Deze motie is voorgesteld door het lid De Wit. Naar mij blijkt, wordt zij voldoende ondersteund.

Zij krijgt nr. 80(28600 XI).

Mevrouw Vietsch (CDA):

Alvorens te slopen controleert een aannemer een gebouw op asbest, aangezien hij aansprakelijk is voor zijn mensen. Het komt voor dat aannemers dan niets constateren, doordat het asbest is weggestopt in allerlei hoeken en gaten. Hoe kan men dan asbest constateren zonder te slopen? De heer De Wit biedt geen realistische optie.

De heer De Wit (SP):

Het is jammer dat deze interessante vraag niet eerder is gesteld, maar ik geef graag nu antwoord. De motie is een voorschot op precies de situatie die mevrouw Vietsch bedoelt.

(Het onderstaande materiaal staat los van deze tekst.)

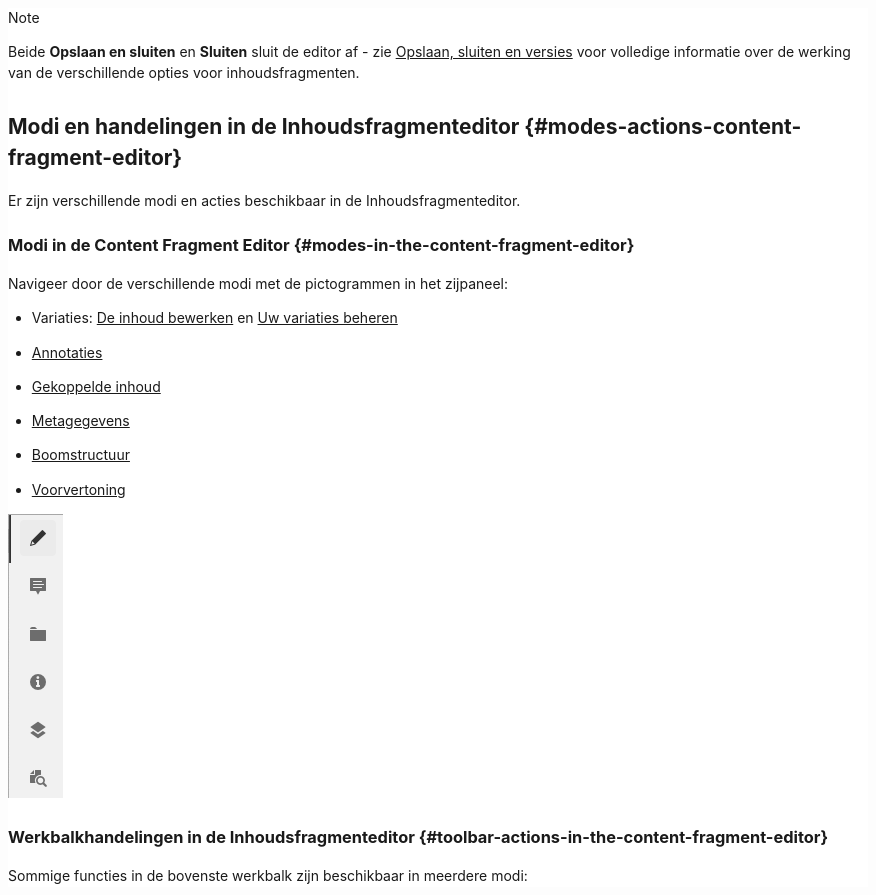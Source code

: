    >[!NOTE]
   >
   >Beide **Opslaan en sluiten** en **Sluiten** sluit de editor af - zie [Opslaan, sluiten en versies](#save-close-and-versions) voor volledige informatie over de werking van de verschillende opties voor inhoudsfragmenten.

## Modi en handelingen in de Inhoudsfragmenteditor {#modes-actions-content-fragment-editor}

Er zijn verschillende modi en acties beschikbaar in de Inhoudsfragmenteditor.

### Modi in de Content Fragment Editor {#modes-in-the-content-fragment-editor}

Navigeer door de verschillende modi met de pictogrammen in het zijpaneel:

* Variaties: [De inhoud bewerken](#editing-the-content-of-your-fragment) en [Uw variaties beheren](#creating-and-managing-variations-within-your-fragment)

* [Annotaties](/help/assets/content-fragments/content-fragments-variations.md#annotating-a-content-fragment)
* [Gekoppelde inhoud](#associating-content-with-your-fragment)
* [Metagegevens](#viewing-and-editing-the-metadata-properties-of-your-fragment)
* [Boomstructuur](/help/assets/content-fragments/content-fragments-structure-tree.md)
* [Voorvertoning](/help/assets/content-fragments/content-fragments-json-preview.md)

![modi](assets/cfm-managing-04.png)

### Werkbalkhandelingen in de Inhoudsfragmenteditor {#toolbar-actions-in-the-content-fragment-editor}

Sommige functies in de bovenste werkbalk zijn beschikbaar in meerdere modi:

Als wij in bestaande gebouwen gaan kijken waar het asbest zich bevindt, weten wij dat op het moment van eventuele sloop. Dat is het doel van de motie. Wij weten waar zich asbest bevindtDe Wit door eenvoudigweg naar het bestek te kijken. Ik kan mevrouw Vietsch aan de hand van het bestek zo aanwijzen waar het asbest zit. In oude gebouwen kan ik het ook zo aanwijzen: de leidingen zijn van asbestcement voorzien en de beschotting onder de ramen. Mevrouw Vietsch schudt nu van "nee", maar ik weet zeker dat het zich daar bevindt en hoe ouder het gebouw, hoe makkelijker het asbest is aan te wijzen.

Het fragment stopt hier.